- [About this task]: Filter the entries, keeping every line with the string "Index".

- [Data excerpts]:

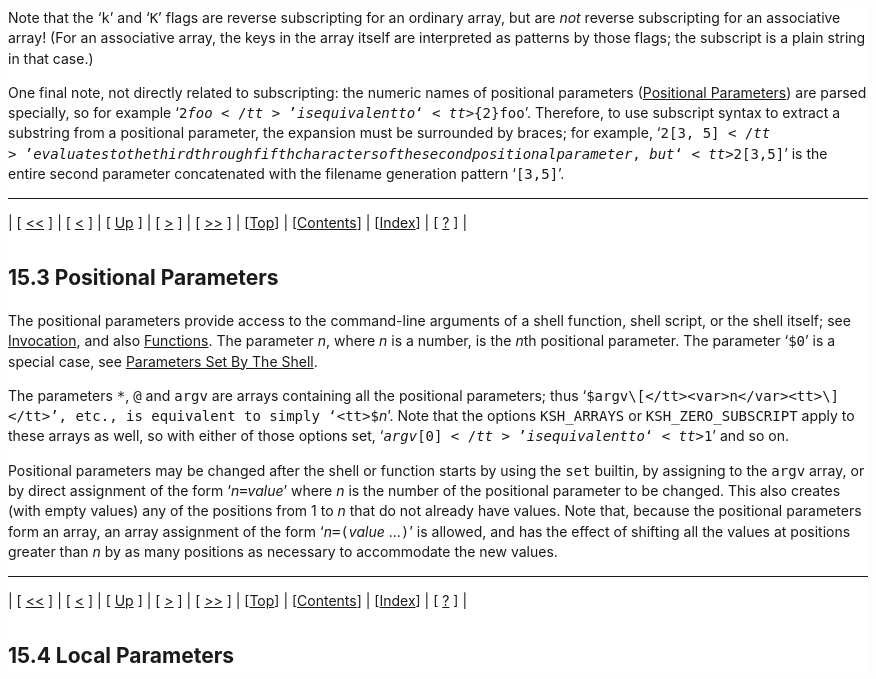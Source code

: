 Note that the ‘<tt>k</tt>’ and ‘<tt>K</tt>’ flags are reverse subscripting for an ordinary array, but are *not* reverse subscripting for an associative array! (For an associative array, the keys in the array itself are interpreted as patterns by those flags; the subscript is a plain string in that case.)

One final note, not directly related to subscripting: the numeric names of positional parameters ([Positional Parameters](#Positional-Parameters)) are parsed specially, so for example ‘<tt>$2foo</tt>’ is equivalent to ‘<tt>${2}foo</tt>’. Therefore, to use subscript syntax to extract a substring from a positional parameter, the expansion must be surrounded by braces; for example, ‘<tt>${2[3,5]}</tt>’ evaluates to the third through fifth characters of the second positional parameter, but ‘<tt>$2[3,5]</tt>’ is the entire second parameter concatenated with the filename generation pattern ‘<tt>[3,5]</tt>’.

---

<a name="Positional-Parameters"></a>

| [ [\<\<](#Parameters) ] | [ [\<](#Subscript-Parsing) ] | [ [Up](#Parameters) ] | [ [\>](#Local-Parameters) ] | [ [>>](Options.html#Options) ] | \[[Top](index.html#Top "Cover (top) of document")] | \[[Contents](zsh_toc.html#SEC_Contents)] | \[[Index](Concept-Index.html#Concept-Index)] | [ [?](zsh_abt.html#SEC_About "About (help)") ] |

<a name="Positional-Parameters-1"></a>

15.3 Positional Parameters
--------------------------

The positional parameters provide access to the command-line arguments of a shell function, shell script, or the shell itself; see [Invocation](Invocation.html#Invocation), and also [Functions](Functions.html#Functions). The parameter <var>n</var>, where <var>n</var> is a number, is the <var>n</var>th positional parameter. The parameter ‘<tt>$0</tt>’ is a special case, see [Parameters Set By The Shell](#Parameters-Set-By-The-Shell).

The parameters <tt>\*</tt>, <tt>@</tt> and <tt>argv</tt> are arrays containing all the positional parameters; thus ‘<tt>$argv\[</tt><var>n</var><tt>\]</tt>’, etc., is equivalent to simply ‘<tt>$</tt><var>n</var>’. Note that the options <tt>KSH_ARRAYS</tt> or <tt>KSH_ZERO_SUBSCRIPT</tt> apply to these arrays as well, so with either of those options set, ‘<tt>${argv[0]}</tt>’ is equivalent to ‘<tt>$1</tt>’ and so on.

Positional parameters may be changed after the shell or function starts by using the <tt>set</tt> builtin, by assigning to the <tt>argv</tt> array, or by direct assignment of the form ‘<var>n</var><tt>=</tt><var>value</var>’ where <var>n</var> is the number of the positional parameter to be changed. This also creates (with empty values) any of the positions from 1 to <var>n</var> that do not already have values. Note that, because the positional parameters form an array, an array assignment of the form ‘<var>n</var><tt>=(</tt><var>value</var> ...<tt>\)</tt>’ is allowed, and has the effect of shifting all the values at positions greater than <var>n</var> by as many positions as necessary to accommodate the new values.

---

<a name="Local-Parameters"></a>

| [ [\<\<](#Parameters) ] | [ [\<](#Positional-Parameters) ] | [ [Up](#Parameters) ] | [ [\>](#Parameters-Set-By-The-Shell) ] | [ [>>](Options.html#Options) ] | \[[Top](index.html#Top "Cover (top) of document")] | \[[Contents](zsh_toc.html#SEC_Contents)] | \[[Index](Concept-Index.html#Concept-Index)] | [ [?](zsh_abt.html#SEC_About "About (help)") ] |

<a name="Local-Parameters-1"></a>

15.4 Local Parameters
---------------------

- [Task result]:
| [ [\<\<](#Parameters) ] | [ [\<](#Subscript-Parsing) ] | [ [Up](#Parameters) ] | [ [\>](#Local-Parameters) ] | [ [>>](Options.html#Options) ] | \[[Top](index.html#Top "Cover (top) of document")] | \[[Contents](zsh_toc.html#SEC_Contents)] | \[[Index](Concept-Index.html#Concept-Index)] | [ [?](zsh_abt.html#SEC_About "About (help)") ] |
| [ [\<\<](#Parameters) ] | [ [\<](#Positional-Parameters) ] | [ [Up](#Parameters) ] | [ [\>](#Parameters-Set-By-The-Shell) ] | [ [>>](Options.html#Options) ] | \[[Top](index.html#Top "Cover (top) of document")] | \[[Contents](zsh_toc.html#SEC_Contents)] | \[[Index](Concept-Index.html#Concept-Index)] | [ [?](zsh_abt.html#SEC_About "About (help)") ] |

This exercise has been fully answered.